These Were the Days

     It was a time when those not destroyed by their enemies were destroyed by their friends.
     People were indicted not for their acts, but for their presumed opinions — “an indelible blot upon that reign.”
     Good stuff, huh? Tacitus on Tiberius.
     Nothing like finding something 2,000 years old that sounds like yesterday to let you know you’re onto something.
     After the great catastrophe of the year 64, the Fire of Rome, Nero organized the tortures and executions of “alien” scapegoats — not because they were guilty, but for the pleasure of the mob, and because it was so easy to do — thanks to the aliens’ loathsome religion, which was called Christianity.
     Proof again that God did not want men to be happy, but wanted us to suffer, Tacitus said. God is indifferent to our conceptions of good or evil.
     Historians today consider Tacitus, who died in the year 117, the most reliable of the old Roman historians. If he had an ax to grind, he did it quietly.

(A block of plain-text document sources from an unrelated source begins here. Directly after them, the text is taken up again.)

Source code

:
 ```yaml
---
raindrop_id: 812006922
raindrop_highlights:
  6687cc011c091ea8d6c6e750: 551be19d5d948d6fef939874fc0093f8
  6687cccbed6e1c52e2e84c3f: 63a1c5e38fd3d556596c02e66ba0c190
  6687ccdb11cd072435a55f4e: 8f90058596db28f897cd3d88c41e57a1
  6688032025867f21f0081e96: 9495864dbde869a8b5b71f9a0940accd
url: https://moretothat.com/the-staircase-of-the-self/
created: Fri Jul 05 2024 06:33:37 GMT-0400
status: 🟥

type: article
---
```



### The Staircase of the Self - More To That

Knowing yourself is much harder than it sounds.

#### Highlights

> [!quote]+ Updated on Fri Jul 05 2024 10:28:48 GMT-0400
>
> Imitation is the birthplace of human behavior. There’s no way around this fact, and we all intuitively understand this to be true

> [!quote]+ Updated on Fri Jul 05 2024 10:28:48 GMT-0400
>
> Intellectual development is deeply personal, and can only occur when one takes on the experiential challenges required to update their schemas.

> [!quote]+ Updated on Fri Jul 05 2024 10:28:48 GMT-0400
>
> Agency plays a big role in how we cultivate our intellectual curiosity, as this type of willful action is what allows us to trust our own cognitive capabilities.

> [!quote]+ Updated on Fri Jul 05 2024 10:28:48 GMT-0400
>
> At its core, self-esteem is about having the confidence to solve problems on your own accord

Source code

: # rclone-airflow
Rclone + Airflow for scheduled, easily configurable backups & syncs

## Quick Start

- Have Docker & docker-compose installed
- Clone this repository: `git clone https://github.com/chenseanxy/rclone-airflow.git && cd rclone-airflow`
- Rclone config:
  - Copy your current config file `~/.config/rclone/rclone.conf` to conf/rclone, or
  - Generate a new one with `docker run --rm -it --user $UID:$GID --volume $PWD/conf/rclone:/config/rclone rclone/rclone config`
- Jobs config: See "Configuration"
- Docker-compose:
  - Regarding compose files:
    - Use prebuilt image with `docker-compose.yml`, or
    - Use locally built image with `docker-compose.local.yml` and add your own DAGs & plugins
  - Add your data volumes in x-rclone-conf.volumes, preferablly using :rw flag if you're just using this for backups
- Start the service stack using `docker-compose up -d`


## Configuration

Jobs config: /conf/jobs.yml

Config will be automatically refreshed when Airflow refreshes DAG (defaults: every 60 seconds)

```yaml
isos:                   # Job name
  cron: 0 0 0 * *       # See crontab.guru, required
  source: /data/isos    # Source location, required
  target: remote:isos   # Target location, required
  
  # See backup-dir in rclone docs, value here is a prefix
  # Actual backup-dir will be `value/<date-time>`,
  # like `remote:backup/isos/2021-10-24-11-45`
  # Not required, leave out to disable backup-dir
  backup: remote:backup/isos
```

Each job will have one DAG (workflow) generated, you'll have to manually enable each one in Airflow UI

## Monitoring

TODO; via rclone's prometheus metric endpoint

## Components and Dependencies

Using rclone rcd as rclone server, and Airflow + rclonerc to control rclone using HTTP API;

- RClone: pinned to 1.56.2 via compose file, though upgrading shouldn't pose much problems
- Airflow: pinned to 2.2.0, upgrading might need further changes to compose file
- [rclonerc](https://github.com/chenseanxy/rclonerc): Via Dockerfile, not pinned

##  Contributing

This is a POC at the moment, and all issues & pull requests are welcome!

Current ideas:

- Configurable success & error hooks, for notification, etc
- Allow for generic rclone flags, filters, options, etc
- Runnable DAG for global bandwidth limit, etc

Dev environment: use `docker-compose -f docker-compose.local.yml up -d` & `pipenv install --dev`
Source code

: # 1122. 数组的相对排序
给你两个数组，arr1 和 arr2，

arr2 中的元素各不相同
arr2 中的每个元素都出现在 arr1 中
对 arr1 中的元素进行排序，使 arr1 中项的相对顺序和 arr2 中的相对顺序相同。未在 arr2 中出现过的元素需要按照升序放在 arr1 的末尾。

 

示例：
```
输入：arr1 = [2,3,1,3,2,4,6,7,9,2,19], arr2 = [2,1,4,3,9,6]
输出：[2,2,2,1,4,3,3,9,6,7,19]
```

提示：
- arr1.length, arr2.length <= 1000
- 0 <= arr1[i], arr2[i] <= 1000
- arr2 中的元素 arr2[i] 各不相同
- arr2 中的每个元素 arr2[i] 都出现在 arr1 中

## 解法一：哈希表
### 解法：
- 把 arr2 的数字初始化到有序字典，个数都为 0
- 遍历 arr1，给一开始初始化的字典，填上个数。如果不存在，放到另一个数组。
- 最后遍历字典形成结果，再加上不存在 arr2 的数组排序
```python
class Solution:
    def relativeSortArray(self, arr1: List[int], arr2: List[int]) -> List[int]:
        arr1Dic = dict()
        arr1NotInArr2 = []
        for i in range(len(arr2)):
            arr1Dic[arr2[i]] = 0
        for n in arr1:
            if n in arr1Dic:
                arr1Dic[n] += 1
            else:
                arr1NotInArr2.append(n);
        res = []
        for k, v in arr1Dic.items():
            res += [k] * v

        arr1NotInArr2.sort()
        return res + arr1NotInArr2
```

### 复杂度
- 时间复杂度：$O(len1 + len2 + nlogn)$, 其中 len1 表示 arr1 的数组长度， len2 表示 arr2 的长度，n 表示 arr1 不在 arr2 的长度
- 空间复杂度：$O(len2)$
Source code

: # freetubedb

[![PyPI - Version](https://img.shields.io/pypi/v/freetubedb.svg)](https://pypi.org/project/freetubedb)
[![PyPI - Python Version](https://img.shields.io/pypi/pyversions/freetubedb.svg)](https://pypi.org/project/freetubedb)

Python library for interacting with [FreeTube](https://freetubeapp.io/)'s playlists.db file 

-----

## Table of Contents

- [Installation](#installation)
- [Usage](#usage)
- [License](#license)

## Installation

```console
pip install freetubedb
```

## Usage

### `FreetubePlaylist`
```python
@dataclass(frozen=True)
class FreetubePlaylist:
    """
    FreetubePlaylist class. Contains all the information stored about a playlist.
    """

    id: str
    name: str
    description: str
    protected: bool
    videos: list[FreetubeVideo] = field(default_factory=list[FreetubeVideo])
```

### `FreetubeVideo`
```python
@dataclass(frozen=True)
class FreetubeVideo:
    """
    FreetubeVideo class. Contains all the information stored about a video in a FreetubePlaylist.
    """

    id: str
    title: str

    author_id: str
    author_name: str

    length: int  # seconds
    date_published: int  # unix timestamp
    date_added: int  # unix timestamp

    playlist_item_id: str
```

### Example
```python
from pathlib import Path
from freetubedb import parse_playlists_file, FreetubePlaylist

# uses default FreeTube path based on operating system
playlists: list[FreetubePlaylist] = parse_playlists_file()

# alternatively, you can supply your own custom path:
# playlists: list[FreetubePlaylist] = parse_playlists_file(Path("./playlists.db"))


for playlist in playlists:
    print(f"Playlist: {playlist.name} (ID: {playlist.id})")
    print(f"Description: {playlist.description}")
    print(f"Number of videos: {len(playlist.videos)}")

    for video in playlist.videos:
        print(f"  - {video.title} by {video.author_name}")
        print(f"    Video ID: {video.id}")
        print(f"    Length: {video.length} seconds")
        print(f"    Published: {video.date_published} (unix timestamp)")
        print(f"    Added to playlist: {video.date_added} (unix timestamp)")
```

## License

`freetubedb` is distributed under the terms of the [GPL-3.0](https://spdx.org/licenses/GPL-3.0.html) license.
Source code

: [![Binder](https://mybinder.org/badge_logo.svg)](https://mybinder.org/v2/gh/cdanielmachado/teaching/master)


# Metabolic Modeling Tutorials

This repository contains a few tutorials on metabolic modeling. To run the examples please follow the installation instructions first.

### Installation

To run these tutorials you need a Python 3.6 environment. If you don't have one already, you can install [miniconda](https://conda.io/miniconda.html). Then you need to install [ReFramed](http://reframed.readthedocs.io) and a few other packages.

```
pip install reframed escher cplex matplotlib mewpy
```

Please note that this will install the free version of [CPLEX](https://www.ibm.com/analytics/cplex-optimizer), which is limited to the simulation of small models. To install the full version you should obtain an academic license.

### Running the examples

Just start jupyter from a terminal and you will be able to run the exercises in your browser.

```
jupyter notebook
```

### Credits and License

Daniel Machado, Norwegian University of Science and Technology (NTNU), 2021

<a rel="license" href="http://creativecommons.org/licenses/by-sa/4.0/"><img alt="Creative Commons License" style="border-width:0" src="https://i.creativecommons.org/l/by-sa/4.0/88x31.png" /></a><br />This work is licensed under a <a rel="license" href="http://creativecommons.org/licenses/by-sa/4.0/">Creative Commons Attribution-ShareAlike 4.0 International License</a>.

     As a senator and consul from the equestrian (upper middle) class, not an aristocrat (the 1 percent), Tacitus witnessed the decline of the empire from the inside, and had the wits and the courage to describe it — on a bank shot.
     “Such was the depravity of the times” (Gibbon), Tacitus knew he could not take on the Powers That Be directly — not when they could kill him, or lock him up forever without trial for the way they thought he thought.
     So Tacitus wrote about the glories of their ancestors. That was allowed: to give glory to the long-dead, and place the blame on the recently, conveniently dead. Because there are enemies everywhere — and if they are not in power today, they may be tomorrow.
     Casting his cold eyes upon power politics, Tacitus wrote that it is no virtue to shut oneself up in the armor of an ideology — no matter how popular it may be at the moment.
     And speaking of virtue, Tacitus’ biographer Ronald Syme, the twentieth century’s greatest historian of ancient Rome, wrote that virtu, for the old Romans, can best be defined by our words courage and energy.
     The love of liberty and the love of domination spring from the same root, with good or evil results: courage and energy, Syme wrote, paraphrasing Tacitus. The vanquished — in this season’s terms, “the losers” — are left to feel the lesser evils of hatred and resentment.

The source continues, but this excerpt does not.